What is happening here
The Liturgy of the Word begins with the First Reading. On Sundays and most weekdays, the First Reading is taken from the Old Testament — recognizing that the Old Testament is genuinely the Word of God and indispensable to Christian faith. (During the Easter season, the First Reading is taken from the Acts of the Apostles instead, recognizing the early Church's witness to the resurrection.)
The Roman Lectionary, revised after the Second Vatican Council, was specifically designed to expose Catholic congregations to a much fuller breadth of Scripture than was previously the case. On Sundays, the Lectionary works through a three-year cycle (A, B, C) that brings the assembly through nearly all the major Old Testament books and most of the New. For weekday Masses, a two-year cycle (I, II) brings even more Scripture into the regular life of the Church.

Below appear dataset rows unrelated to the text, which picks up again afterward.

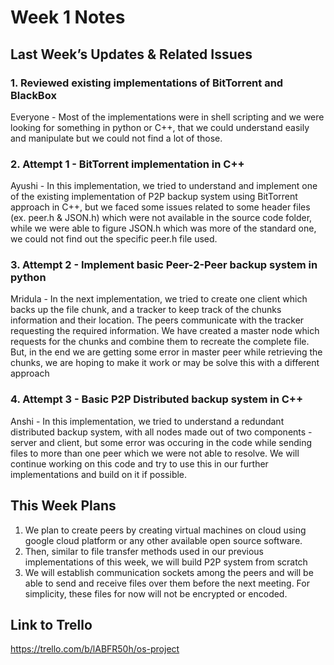 # Week 1 Notes

## Last Week’s Updates & Related Issues 

### 1. Reviewed existing implementations of BitTorrent and BlackBox
Everyone - Most of the implementations were in shell scripting and we were looking for something in python or C++, that we could understand easily and manipulate but we could not find a lot of those. 

### 2. Attempt 1 - BitTorrent implementation in C++
Ayushi - In this implementation, we tried to understand and implement one of the existing implementation of P2P backup system using BitTorrent approach in C++, but we faced some issues related to some header files (ex. peer.h & JSON.h) which were not available in the source code folder, while we were able to figure JSON.h which was more of the standard one, we could not find out the specific peer.h file used. 

### 3. Attempt 2 - Implement basic Peer-2-Peer backup system in python
Mridula - In the next implementation, we tried to create one client which backs up the file chunk, and a tracker to keep track of the chunks information and their location. The peers communicate with the tracker requesting the required information. We have created a master node which requests for the chunks and combine them to recreate the complete file. But, in the end we are getting some error in master peer while retrieving the chunks, we are hoping to make it work or may be solve this with a different approach

### 4. Attempt 3 - Basic P2P Distributed backup system in C++
Anshi - In this implementation, we tried to understand a redundant distributed backup system, with all nodes made out of two components - server and client, but some error was occuring in the code while sending files to more than one peer which we were not able to resolve. We will continue working on this code and try to use this in our further implementations and build on it if possible.

## This Week Plans
1. We plan to create peers by creating virtual machines on cloud using google cloud platform or any other available open source software.
2. Then, similar to file transfer methods used in our previous implementations of this week, we will build P2P system from scratch
3. We will establish communication sockets among the peers and will be able to send and receive files over them before the next meeting. For simplicity, these files for now will not be encrypted or encoded.


## Link to Trello
https://trello.com/b/lABFR50h/os-project
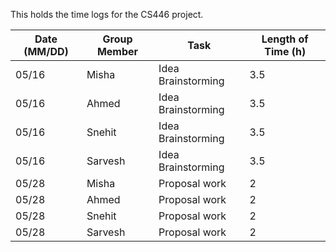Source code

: This holds the time logs for the CS446 project.

|Date (MM/DD)| Group Member |Task|Length of Time (h)|
|------------|--------------|----|--------------|
|05/16| Misha        |Idea Brainstorming|3.5|
|05/16| Ahmed        |Idea Brainstorming|3.5|
|05/16| Snehit       |Idea Brainstorming|3.5|
|05/16| Sarvesh        |Idea Brainstorming|3.5|
|05/28| Misha        |Proposal work|2|
|05/28| Ahmed        |Proposal work|2|
|05/28| Snehit       |Proposal work|2|
|05/28| Sarvesh       |Proposal work|2|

The First Reading is proclaimed by a lay reader — almost never by the priest or deacon. This is significant. The Catholic Church teaches that lay men and women are full participants in the liturgical proclamation of God's Word, not just recipients of a clerical performance. The reader's "The word of the Lord" at the conclusion, and the assembly's "Thanks be to God," is the formal recognition that what has been heard is not merely an ancient text but the living Word of God speaking to the Church now.
For Catholic weddings and funerals, the First Reading is most often chosen from a curated set of Old Testament passages on marriage or on resurrection. The choice is part of the family's preparation with the celebrant.